I’m a closet advice column junkie. Carolyn Hax, Ask Amy, and Margo Howard – I read them all. I still read Cheryl Lavin’s Tales from the Front, which started in the Chicago Tribune right around the time I started college. I guess I’m a voyeur because I love the 1-page windows into others’ lives that advice columns provide.

One common advice column theme is “how can I get another person to stop doing x?” Often it’s “how can I get another person to stop doing x to me?” The thing is, you can’t, but there is good news here. If the answer were outside of you, then the power would be outside of you as well. The good news is, the answer and the power are within you.

Think about what life can be like when YOU hold the power. You are the agent of your success or failure, if you are gutsy enough to seize your power and keep it. Everyone I know has, at one point or another had a friend, family member, or romantic partner who has tried to control them. There was a time in my life when, if I encountered someone like this, I would try to negotiate with them. I would have asked them to stop trying to control me. And by doing so, I would hand them all the power, and, oddly enough, the control that I was trying so politely to request back.

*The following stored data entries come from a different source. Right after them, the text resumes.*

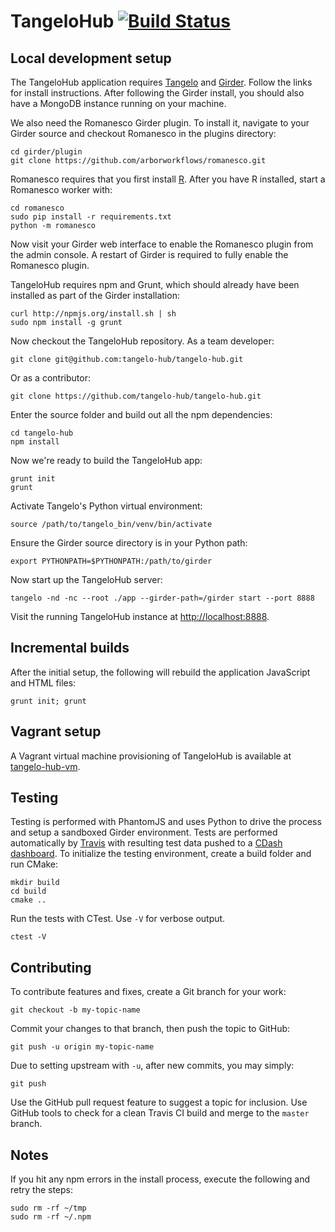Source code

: TangeloHub [![Build Status](https://travis-ci.org/tangelo-hub/tangelo-hub.png?branch=master)](https://travis-ci.org/tangelo-hub/tangelo-hub)
===========

## Local development setup

The TangeloHub application requires [Tangelo](http://tangelo.readthedocs.org/en/latest/installation.html) and [Girder](http://girder.readthedocs.org/en/latest/installation.html). Follow the links for install instructions. After following the Girder install, you should also have a MongoDB instance running on your machine.

We also need the Romanesco Girder plugin. To install it, navigate to your Girder source and checkout Romanesco in the plugins directory:

    cd girder/plugin
    git clone https://github.com/arborworkflows/romanesco.git

Romanesco requires that you first install [R](http://www.r-project.org/). After you have R installed, start a Romanesco worker with:

    cd romanesco
    sudo pip install -r requirements.txt
    python -m romanesco

Now visit your Girder web interface to enable the Romanesco plugin from the admin console. A restart of Girder is required to fully enable the Romanesco plugin.

TangeloHub requires npm and Grunt, which should already have been installed as part of the Girder installation:

    curl http://npmjs.org/install.sh | sh
    sudo npm install -g grunt

Now checkout the TangeloHub repository. As a team developer:

    git clone git@github.com:tangelo-hub/tangelo-hub.git

Or as a contributor:

    git clone https://github.com/tangelo-hub/tangelo-hub.git

Enter the source folder and build out all the npm dependencies:

    cd tangelo-hub
    npm install

Now we're ready to build the TangeloHub app:

    grunt init
    grunt

Activate Tangelo's Python virtual environment:

    source /path/to/tangelo_bin/venv/bin/activate

Ensure the Girder source directory is in your Python path:

    export PYTHONPATH=$PYTHONPATH:/path/to/girder

Now start up the TangeloHub server:

    tangelo -nd -nc --root ./app --girder-path=/girder start --port 8888

Visit the running TangeloHub instance at [http://localhost:8888](http://localhost:8888).

## Incremental builds

After the initial setup, the following will rebuild the application JavaScript and HTML files:

    grunt init; grunt

## Vagrant setup

A Vagrant virtual machine provisioning of TangeloHub is available at [tangelo-hub-vm](https://github.com/tangelo-hub/tangelo-hub-vm).

## Testing

Testing is performed with PhantomJS and uses Python to drive the process and setup a sandboxed Girder environment. Tests are performed automatically by [Travis](https://travis-ci.org/tangelo-hub/tangelo-hub) with resulting test data pushed to a [CDash dashboard](http://my.cdash.org/index.php?project=Tangelo+Hub). To initialize the testing environment, create a build folder and run CMake:

    mkdir build
    cd build
    cmake ..

Run the tests with CTest. Use `-V` for verbose output.

    ctest -V

## Contributing

To contribute features and fixes, create a Git branch for your work:

    git checkout -b my-topic-name

Commit your changes to that branch, then push the topic to GitHub:

    git push -u origin my-topic-name

Due to setting upstream with `-u`, after new commits, you may simply:

    git push

Use the GitHub pull request feature to suggest a topic for inclusion. Use GitHub tools to check for a clean Travis CI build and merge to the `master` branch.

## Notes

If you hit any npm errors in the install process, execute the following and retry the steps:

    sudo rm -rf ~/tmp
    sudo rm -rf ~/.npm
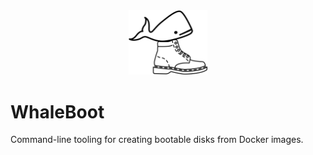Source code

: <div align="center">
  <img src=".logo.svg" width="25%" alt="WhaleBoot logo"/>
</div>

# WhaleBoot
Command-line tooling for creating bootable disks from Docker images.
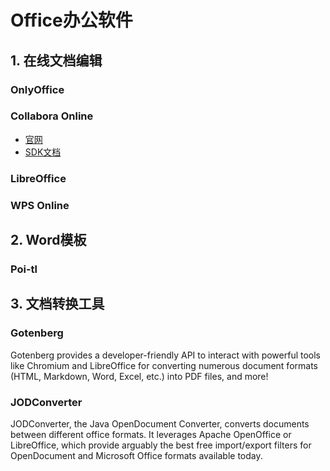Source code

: # Office办公软件

## 1. 在线文档编辑

### OnlyOffice

### Collabora Online

* [官网](https://www.collaboraoffice.com/)
* [SDK文档](https://sdk.collaboraonline.com/contents.html)

### LibreOffice

### WPS Online

## 2. Word模板

### Poi-tl

## 3. 文档转换工具

### Gotenberg

Gotenberg provides a developer-friendly API to interact with powerful tools like Chromium and LibreOffice 
for converting numerous document formats (HTML, Markdown, Word, Excel, etc.) into PDF files, and more!

### JODConverter

JODConverter, the Java OpenDocument Converter, converts documents between different office formats. 
It leverages Apache OpenOffice or LibreOffice, which provide arguably the best free import/export filters 
for OpenDocument and Microsoft Office formats available today.




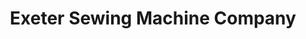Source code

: ---
title: "Exeter Sewing Machine Company"
url: /exeter/exeter-sewing-machine-company/
shop: sewing
---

I finally learned that you don’t keep someone from controlling you by asking them not to control you. You keep someone from controlling you by simply declining to be controlled. You continue on your path and you let what happens happen. The only catch is that you have to be willing to surprise people, to anger some, and to sometimes surprise and scare yourself. The bonus is that you put up with virtually zero unnecessary crap and you spend your time and energy doing the things that are important to you, instead of spending it negotiating for rights that were always yours to begin with.

If there is someone in your life who wants to sap your energy for their own benefit, the best thing you can do for yourself is to remember that you own your power and if the other person doesn’t like that, it’s their problem not yours. Is there someone in your world who wants to micromanage you? Sure, OK, let them try, but they’re going to have to stop the train of your awesomeness first. Don’t stop your own train so they can pile it high with mandates you haven’t agreed to.

Is there someone in your world who thinks you should look/dress/eat/work/live differently? If you respect them, then listen to what they have to say, but unless you decide they have a point, don’t stop the train of your life so they can attach a couple of rusty-wheeled boxcars full of their expectations.

Scary? You bet it’s scary. Exhilarating? Oh yes.